Determine how many lines in these records hold "complet". Only the number is wanted.

(Stored data entries)
◆ ◆ ◆ ◆

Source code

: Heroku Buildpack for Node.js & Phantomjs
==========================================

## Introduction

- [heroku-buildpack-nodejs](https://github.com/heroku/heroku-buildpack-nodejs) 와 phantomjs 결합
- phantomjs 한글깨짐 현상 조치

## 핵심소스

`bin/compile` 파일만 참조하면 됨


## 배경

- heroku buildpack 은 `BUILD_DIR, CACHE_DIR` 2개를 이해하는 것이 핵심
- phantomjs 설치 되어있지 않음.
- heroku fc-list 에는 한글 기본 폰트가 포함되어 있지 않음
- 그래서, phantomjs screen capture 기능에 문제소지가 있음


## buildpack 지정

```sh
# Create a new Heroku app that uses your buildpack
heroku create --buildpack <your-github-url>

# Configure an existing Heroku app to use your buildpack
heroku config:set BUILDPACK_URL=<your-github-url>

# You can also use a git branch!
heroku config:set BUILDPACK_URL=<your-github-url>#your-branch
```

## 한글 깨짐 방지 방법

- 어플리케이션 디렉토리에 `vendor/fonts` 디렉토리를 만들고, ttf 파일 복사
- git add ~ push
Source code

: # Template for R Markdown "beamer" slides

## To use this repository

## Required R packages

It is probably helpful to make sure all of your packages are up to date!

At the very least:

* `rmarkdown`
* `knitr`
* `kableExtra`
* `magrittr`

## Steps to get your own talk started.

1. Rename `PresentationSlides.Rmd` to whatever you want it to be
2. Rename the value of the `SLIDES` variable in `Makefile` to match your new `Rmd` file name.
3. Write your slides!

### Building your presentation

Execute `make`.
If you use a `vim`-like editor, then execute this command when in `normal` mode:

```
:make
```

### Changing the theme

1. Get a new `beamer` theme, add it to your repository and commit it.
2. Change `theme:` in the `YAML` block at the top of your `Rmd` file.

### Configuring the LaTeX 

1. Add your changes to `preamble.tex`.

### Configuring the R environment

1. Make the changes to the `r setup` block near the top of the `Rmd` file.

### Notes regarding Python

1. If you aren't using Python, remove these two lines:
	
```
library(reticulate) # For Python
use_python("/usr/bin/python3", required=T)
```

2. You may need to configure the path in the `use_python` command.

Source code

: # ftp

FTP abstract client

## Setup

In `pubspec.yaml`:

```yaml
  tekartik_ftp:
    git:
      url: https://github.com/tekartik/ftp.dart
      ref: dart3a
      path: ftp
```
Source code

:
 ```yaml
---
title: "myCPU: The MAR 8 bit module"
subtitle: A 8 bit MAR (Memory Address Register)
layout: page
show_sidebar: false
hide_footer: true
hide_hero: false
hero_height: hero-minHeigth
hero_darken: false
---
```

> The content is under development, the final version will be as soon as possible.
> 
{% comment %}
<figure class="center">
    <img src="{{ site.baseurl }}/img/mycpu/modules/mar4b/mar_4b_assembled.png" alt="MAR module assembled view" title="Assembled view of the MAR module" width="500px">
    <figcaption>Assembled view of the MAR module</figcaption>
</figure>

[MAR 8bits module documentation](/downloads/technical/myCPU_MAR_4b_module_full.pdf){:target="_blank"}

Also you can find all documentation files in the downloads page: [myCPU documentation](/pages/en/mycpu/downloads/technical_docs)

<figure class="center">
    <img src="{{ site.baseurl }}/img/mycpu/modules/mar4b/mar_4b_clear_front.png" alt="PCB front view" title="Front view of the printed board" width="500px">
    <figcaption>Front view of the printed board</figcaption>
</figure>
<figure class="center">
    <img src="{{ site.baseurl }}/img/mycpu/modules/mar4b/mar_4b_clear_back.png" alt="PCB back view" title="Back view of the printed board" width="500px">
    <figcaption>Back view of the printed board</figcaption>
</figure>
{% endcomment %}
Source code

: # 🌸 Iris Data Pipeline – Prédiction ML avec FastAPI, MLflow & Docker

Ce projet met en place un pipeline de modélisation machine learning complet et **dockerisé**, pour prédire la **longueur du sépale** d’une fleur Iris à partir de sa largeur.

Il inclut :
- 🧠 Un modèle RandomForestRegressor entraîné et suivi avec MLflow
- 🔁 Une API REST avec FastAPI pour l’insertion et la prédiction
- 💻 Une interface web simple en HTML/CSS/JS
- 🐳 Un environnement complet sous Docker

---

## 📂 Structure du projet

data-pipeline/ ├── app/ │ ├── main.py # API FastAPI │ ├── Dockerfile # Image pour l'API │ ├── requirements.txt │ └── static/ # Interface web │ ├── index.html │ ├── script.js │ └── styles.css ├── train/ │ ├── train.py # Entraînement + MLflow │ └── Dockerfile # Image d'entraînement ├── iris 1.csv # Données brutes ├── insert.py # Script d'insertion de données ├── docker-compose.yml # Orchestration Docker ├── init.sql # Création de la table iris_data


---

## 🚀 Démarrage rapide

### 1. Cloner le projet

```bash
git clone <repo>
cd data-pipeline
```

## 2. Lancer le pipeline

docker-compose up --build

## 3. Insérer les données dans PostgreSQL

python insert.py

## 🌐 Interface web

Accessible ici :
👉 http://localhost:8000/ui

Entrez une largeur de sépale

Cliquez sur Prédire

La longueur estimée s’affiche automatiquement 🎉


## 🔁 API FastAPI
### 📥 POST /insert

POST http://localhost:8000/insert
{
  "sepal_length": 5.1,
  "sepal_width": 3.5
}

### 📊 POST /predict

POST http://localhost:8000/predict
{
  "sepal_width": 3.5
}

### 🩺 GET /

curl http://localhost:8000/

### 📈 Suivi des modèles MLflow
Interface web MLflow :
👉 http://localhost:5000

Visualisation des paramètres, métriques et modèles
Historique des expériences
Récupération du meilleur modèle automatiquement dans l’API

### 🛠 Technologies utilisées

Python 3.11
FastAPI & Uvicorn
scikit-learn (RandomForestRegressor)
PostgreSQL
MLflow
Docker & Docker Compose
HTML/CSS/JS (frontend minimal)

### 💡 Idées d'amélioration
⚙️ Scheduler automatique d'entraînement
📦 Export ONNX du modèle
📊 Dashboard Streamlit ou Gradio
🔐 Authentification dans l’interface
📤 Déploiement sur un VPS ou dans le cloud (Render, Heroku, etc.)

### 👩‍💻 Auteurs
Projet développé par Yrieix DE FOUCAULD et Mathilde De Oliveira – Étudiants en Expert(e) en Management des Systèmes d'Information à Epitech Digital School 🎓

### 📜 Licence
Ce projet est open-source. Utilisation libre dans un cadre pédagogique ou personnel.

◆ ◆ ◆ ◆

TASK RESPONSE: 2